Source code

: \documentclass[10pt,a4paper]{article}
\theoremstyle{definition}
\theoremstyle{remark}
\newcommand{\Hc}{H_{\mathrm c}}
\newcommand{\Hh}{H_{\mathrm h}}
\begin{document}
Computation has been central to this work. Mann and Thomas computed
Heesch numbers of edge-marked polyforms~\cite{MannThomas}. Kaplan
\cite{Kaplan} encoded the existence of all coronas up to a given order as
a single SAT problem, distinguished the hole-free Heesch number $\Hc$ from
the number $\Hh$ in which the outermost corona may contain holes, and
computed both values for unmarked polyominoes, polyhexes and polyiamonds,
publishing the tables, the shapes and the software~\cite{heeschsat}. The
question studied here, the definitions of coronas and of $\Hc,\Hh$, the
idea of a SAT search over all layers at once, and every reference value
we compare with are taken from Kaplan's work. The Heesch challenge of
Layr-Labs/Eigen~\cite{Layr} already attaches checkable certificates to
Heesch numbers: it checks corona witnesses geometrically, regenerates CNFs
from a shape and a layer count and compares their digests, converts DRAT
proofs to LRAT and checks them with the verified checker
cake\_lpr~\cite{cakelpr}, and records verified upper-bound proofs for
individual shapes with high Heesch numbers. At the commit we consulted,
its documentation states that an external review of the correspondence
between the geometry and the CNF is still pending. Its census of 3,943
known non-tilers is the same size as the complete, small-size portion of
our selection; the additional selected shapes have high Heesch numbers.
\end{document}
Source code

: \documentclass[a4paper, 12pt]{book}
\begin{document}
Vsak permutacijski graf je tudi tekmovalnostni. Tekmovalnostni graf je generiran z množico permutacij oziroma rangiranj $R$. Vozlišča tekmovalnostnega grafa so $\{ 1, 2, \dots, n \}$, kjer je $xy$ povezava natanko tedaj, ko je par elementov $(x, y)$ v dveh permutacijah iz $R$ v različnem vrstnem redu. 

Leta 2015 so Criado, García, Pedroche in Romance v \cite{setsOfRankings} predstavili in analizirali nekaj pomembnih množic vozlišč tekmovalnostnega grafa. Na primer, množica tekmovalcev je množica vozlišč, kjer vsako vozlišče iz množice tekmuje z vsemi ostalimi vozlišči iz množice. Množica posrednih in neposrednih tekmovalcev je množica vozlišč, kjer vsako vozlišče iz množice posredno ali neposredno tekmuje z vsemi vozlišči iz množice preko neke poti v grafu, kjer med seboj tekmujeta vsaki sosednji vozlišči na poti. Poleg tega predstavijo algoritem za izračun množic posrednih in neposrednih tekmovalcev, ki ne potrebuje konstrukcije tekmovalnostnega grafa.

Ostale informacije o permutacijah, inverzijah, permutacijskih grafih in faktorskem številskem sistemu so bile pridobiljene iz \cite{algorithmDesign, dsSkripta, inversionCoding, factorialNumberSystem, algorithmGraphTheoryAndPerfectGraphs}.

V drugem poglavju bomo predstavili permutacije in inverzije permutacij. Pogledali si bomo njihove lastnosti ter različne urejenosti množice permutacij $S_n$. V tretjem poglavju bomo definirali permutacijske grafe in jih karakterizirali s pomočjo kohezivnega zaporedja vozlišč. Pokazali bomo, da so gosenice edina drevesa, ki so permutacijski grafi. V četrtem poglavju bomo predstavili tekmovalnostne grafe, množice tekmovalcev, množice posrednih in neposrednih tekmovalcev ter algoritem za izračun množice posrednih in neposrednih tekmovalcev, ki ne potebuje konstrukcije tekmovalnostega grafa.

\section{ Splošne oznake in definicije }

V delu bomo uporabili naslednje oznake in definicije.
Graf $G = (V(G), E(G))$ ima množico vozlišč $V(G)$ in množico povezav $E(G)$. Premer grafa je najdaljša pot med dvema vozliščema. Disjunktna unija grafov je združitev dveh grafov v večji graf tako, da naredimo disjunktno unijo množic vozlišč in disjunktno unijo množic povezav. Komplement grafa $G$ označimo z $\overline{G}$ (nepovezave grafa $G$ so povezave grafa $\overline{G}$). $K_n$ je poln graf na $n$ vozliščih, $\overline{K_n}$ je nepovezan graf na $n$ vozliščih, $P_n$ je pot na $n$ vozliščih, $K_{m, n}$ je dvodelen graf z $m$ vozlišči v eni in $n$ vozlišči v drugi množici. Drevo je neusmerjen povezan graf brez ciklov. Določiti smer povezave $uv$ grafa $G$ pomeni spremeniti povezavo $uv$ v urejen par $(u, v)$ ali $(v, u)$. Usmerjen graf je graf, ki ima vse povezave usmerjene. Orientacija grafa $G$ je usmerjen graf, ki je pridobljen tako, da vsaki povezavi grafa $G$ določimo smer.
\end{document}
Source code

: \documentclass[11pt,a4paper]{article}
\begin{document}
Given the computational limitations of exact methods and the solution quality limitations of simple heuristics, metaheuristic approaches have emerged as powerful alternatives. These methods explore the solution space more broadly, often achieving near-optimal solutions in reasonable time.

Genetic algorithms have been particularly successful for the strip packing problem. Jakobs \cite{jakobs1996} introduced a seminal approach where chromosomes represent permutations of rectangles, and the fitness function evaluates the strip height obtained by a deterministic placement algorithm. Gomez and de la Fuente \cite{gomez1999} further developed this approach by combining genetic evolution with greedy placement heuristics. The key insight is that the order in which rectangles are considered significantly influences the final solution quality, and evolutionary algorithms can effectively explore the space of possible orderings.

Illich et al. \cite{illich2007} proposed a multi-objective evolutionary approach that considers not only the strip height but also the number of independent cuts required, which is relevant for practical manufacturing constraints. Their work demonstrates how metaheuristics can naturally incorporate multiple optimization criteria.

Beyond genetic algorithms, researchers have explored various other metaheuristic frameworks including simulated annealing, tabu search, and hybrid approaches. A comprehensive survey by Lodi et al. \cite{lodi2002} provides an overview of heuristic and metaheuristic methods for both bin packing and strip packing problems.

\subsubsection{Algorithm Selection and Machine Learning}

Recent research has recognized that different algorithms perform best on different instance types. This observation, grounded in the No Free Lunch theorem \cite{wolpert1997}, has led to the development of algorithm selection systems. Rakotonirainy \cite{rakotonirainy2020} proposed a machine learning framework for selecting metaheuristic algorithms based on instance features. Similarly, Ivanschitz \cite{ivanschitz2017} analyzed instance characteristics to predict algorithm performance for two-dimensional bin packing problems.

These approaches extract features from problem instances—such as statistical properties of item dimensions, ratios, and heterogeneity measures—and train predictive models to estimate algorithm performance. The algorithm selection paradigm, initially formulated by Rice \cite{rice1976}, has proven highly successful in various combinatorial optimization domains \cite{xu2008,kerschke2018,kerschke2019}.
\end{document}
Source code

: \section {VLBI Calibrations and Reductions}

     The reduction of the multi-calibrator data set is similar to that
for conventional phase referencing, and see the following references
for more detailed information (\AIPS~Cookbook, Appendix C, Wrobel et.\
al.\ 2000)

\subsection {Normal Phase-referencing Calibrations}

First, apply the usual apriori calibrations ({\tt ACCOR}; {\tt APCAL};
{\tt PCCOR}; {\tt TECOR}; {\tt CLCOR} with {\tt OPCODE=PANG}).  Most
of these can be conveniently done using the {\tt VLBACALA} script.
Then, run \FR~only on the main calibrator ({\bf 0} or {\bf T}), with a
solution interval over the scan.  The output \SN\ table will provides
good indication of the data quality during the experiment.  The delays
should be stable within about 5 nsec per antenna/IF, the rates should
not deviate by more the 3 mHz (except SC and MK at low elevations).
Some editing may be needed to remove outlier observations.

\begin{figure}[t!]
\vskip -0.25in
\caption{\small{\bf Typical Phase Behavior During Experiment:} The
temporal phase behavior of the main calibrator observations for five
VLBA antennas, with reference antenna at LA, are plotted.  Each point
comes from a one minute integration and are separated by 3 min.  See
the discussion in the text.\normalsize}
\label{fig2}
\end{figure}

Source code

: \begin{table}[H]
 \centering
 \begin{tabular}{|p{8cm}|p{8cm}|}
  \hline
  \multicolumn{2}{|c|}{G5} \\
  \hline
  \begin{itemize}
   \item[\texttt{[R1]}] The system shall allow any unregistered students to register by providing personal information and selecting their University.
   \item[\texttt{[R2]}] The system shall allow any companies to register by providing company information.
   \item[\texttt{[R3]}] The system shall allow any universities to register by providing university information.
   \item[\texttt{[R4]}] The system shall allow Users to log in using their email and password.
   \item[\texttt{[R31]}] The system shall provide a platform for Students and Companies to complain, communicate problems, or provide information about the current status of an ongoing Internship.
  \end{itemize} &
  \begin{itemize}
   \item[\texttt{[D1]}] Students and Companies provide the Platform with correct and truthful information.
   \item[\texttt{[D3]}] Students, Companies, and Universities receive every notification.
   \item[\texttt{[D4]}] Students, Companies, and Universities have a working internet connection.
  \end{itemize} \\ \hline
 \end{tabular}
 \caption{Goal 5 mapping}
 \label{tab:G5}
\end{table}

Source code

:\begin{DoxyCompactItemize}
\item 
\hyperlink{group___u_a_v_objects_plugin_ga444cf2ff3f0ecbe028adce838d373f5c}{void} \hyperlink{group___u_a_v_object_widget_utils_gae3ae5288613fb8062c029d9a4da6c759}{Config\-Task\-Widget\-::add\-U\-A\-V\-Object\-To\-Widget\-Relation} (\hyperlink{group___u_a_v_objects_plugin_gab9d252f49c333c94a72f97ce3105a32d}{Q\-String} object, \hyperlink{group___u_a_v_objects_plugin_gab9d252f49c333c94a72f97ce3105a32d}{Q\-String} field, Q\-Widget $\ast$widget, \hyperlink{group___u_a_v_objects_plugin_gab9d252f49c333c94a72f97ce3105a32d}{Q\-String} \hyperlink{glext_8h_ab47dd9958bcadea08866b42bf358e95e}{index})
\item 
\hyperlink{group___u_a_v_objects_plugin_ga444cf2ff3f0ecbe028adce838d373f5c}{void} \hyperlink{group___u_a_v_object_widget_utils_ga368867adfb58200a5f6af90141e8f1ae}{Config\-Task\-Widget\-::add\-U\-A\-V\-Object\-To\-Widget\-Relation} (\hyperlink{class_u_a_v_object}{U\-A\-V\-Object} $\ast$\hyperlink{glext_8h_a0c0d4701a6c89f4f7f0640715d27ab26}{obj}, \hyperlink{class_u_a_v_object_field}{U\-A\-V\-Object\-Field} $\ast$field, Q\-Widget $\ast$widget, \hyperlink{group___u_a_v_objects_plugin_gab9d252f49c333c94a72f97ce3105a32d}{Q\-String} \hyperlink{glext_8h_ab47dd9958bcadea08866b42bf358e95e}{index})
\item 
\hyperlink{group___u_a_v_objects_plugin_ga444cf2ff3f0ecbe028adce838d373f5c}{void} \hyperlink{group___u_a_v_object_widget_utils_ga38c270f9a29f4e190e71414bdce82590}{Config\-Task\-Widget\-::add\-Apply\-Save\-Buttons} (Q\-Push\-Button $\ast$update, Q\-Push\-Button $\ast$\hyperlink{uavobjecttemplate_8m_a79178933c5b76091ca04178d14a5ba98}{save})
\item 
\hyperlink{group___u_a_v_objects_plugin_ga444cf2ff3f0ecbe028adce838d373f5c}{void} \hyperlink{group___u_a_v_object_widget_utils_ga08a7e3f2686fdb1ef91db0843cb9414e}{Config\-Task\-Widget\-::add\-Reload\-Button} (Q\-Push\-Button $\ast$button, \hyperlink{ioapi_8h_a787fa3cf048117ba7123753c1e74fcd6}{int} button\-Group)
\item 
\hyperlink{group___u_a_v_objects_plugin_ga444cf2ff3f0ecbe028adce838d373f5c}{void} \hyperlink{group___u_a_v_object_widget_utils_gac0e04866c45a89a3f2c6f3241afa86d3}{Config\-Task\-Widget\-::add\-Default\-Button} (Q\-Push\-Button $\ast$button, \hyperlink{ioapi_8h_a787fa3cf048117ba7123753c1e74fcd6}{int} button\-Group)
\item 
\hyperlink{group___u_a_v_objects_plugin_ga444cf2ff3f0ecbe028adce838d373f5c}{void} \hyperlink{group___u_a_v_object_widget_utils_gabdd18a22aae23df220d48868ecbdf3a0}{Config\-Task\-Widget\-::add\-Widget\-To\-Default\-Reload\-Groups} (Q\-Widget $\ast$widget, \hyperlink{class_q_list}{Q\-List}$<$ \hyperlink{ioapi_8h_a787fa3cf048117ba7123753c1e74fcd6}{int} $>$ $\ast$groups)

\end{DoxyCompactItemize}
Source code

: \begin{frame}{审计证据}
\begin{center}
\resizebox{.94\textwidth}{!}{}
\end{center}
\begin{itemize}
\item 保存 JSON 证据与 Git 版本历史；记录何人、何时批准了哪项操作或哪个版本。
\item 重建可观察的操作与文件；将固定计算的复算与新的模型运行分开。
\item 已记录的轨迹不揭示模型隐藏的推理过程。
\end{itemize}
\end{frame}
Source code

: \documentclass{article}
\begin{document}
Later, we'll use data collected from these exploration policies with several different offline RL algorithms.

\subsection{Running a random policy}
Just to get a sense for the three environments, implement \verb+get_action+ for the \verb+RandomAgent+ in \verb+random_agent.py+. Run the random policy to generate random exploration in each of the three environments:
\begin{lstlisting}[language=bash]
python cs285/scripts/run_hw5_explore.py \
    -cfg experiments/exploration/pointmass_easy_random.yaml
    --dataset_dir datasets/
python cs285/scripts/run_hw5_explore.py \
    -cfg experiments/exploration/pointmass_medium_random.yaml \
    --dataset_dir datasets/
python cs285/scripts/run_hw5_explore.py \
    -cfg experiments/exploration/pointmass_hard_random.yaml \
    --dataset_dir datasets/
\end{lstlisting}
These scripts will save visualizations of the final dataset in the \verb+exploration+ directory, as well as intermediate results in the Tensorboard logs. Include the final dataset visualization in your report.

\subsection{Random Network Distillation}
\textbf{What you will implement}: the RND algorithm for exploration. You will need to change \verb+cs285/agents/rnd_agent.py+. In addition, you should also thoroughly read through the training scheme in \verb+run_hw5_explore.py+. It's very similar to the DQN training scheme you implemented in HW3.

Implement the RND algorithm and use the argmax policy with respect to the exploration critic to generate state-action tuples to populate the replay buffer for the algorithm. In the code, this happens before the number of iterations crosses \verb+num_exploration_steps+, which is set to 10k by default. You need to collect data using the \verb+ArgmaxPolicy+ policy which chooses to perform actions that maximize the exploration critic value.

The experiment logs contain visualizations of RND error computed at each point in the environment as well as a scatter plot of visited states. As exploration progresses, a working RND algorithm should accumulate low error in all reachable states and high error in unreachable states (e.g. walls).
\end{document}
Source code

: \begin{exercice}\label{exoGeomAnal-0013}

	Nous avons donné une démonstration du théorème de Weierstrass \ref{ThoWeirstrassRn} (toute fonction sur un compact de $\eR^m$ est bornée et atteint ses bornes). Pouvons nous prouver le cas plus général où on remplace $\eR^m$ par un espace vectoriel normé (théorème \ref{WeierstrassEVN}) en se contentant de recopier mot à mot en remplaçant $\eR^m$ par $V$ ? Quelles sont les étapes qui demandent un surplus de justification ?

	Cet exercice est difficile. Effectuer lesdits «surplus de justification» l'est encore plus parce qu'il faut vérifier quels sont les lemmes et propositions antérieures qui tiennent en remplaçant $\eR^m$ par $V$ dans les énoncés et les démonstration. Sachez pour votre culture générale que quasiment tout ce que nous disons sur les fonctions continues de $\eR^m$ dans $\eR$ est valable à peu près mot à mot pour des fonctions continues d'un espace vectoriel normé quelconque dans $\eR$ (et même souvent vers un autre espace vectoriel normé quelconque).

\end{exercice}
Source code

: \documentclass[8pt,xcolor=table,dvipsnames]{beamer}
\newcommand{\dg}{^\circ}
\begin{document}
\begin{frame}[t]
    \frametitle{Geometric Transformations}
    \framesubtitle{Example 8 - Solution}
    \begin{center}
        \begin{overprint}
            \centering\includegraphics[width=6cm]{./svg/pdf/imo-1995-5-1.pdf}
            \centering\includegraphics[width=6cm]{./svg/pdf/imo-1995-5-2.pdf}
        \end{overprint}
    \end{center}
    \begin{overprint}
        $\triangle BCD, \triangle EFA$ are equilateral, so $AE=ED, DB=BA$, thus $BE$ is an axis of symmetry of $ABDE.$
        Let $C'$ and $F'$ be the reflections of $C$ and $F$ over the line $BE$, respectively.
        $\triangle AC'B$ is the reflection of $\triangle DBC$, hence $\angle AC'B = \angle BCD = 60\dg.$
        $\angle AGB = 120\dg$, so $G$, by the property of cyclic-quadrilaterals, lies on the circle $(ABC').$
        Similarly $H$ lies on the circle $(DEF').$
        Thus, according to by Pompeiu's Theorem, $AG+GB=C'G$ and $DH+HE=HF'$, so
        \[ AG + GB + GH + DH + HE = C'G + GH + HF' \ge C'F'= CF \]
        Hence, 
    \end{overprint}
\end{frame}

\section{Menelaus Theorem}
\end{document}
* * *
ASSIGNED TASK :: Output the first line of the entries above and every line after it, exactly as written, ending with the line that contains "given order as".

ANSWER TO THIS TASK ::
Source code

: \documentclass[10pt,a4paper]{article}
\theoremstyle{definition}
\theoremstyle{remark}
\newcommand{\Hc}{H_{\mathrm c}}
\newcommand{\Hh}{H_{\mathrm h}}
\begin{document}
Computation has been central to this work. Mann and Thomas computed
Heesch numbers of edge-marked polyforms~\cite{MannThomas}. Kaplan
\cite{Kaplan} encoded the existence of all coronas up to a given order as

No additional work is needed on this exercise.